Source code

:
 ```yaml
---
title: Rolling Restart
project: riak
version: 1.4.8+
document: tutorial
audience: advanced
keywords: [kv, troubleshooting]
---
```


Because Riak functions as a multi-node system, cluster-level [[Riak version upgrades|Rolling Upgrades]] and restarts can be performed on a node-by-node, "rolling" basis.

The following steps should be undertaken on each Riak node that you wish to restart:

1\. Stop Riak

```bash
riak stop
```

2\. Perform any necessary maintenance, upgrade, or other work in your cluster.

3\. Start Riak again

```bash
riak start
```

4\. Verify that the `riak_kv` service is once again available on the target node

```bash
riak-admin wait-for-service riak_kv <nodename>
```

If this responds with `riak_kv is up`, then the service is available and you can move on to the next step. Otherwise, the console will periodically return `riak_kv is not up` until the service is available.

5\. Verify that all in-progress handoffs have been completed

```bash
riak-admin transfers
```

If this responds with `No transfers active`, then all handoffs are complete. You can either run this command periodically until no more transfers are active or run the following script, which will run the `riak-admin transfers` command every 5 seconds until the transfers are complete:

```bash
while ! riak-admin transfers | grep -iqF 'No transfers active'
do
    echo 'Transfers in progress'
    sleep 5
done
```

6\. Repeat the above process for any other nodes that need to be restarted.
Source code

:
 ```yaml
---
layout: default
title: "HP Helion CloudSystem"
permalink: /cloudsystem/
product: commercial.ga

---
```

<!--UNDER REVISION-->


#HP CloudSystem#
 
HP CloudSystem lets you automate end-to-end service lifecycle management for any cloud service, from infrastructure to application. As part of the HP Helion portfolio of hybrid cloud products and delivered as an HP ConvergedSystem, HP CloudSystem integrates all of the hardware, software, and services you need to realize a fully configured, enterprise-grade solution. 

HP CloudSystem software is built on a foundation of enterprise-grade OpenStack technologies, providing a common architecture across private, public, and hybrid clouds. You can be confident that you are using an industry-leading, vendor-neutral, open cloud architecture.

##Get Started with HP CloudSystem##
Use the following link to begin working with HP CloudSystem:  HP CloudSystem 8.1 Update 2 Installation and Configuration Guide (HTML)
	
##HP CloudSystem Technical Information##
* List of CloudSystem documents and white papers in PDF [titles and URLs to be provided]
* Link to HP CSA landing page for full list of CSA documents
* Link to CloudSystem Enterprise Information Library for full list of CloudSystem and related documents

::::::::::

The complete listing above is to be output again exactly.

Source code

:
 ```yaml
---
title: Rolling Restart
project: riak
version: 1.4.8+
document: tutorial
audience: advanced
keywords: [kv, troubleshooting]
---
```


Because Riak functions as a multi-node system, cluster-level [[Riak version upgrades|Rolling Upgrades]] and restarts can be performed on a node-by-node, "rolling" basis.

The following steps should be undertaken on each Riak node that you wish to restart:

1\. Stop Riak

```bash
riak stop
```

2\. Perform any necessary maintenance, upgrade, or other work in your cluster.

3\. Start Riak again

```bash
riak start
```

4\. Verify that the `riak_kv` service is once again available on the target node

```bash
riak-admin wait-for-service riak_kv <nodename>
```

If this responds with `riak_kv is up`, then the service is available and you can move on to the next step. Otherwise, the console will periodically return `riak_kv is not up` until the service is available.

5\. Verify that all in-progress handoffs have been completed

```bash
riak-admin transfers
```

If this responds with `No transfers active`, then all handoffs are complete. You can either run this command periodically until no more transfers are active or run the following script, which will run the `riak-admin transfers` command every 5 seconds until the transfers are complete:

```bash
while ! riak-admin transfers | grep -iqF 'No transfers active'
do
    echo 'Transfers in progress'
    sleep 5
done
```

6\. Repeat the above process for any other nodes that need to be restarted.
Source code

:
 ```yaml
---
layout: default
title: "HP Helion CloudSystem"
permalink: /cloudsystem/
product: commercial.ga

---
```

<!--UNDER REVISION-->


#HP CloudSystem#
 
HP CloudSystem lets you automate end-to-end service lifecycle management for any cloud service, from infrastructure to application. As part of the HP Helion portfolio of hybrid cloud products and delivered as an HP ConvergedSystem, HP CloudSystem integrates all of the hardware, software, and services you need to realize a fully configured, enterprise-grade solution. 

HP CloudSystem software is built on a foundation of enterprise-grade OpenStack technologies, providing a common architecture across private, public, and hybrid clouds. You can be confident that you are using an industry-leading, vendor-neutral, open cloud architecture.

##Get Started with HP CloudSystem##
Use the following link to begin working with HP CloudSystem:  HP CloudSystem 8.1 Update 2 Installation and Configuration Guide (HTML)
	
##HP CloudSystem Technical Information##
* List of CloudSystem documents and white papers in PDF [titles and URLs to be provided]
* Link to HP CSA landing page for full list of CSA documents
* Link to CloudSystem Enterprise Information Library for full list of CloudSystem and related documents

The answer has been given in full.